What to do: Determine how many lines in the entries below include the word "transportado", and reply with that number alone.
[Supplied information]
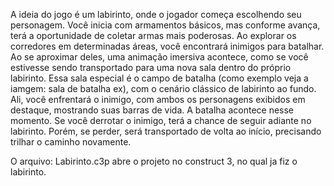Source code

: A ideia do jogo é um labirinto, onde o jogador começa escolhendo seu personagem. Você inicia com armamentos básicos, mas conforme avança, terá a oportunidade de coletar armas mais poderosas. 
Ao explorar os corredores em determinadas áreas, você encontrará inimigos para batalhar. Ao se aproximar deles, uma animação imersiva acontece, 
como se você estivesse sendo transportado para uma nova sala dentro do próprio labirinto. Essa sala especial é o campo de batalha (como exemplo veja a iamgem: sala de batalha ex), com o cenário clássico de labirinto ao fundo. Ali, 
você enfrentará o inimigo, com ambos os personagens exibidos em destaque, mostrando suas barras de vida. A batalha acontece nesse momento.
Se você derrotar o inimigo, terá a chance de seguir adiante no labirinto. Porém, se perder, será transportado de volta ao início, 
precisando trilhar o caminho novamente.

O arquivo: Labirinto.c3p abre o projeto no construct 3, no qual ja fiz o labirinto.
[/Supplied information]
[Supplied information]
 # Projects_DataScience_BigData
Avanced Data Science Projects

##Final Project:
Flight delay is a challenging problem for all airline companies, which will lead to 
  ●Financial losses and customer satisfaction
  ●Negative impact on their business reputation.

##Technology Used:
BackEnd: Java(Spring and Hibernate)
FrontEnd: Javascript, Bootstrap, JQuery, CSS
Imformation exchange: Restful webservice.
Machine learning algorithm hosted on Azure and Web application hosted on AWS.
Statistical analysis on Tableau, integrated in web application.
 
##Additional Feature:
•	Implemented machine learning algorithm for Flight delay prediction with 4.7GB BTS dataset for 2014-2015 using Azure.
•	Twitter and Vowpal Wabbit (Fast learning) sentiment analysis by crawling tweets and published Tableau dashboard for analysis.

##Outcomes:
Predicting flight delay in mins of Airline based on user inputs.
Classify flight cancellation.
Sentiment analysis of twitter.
[/Supplied information]
Reply to the task: 2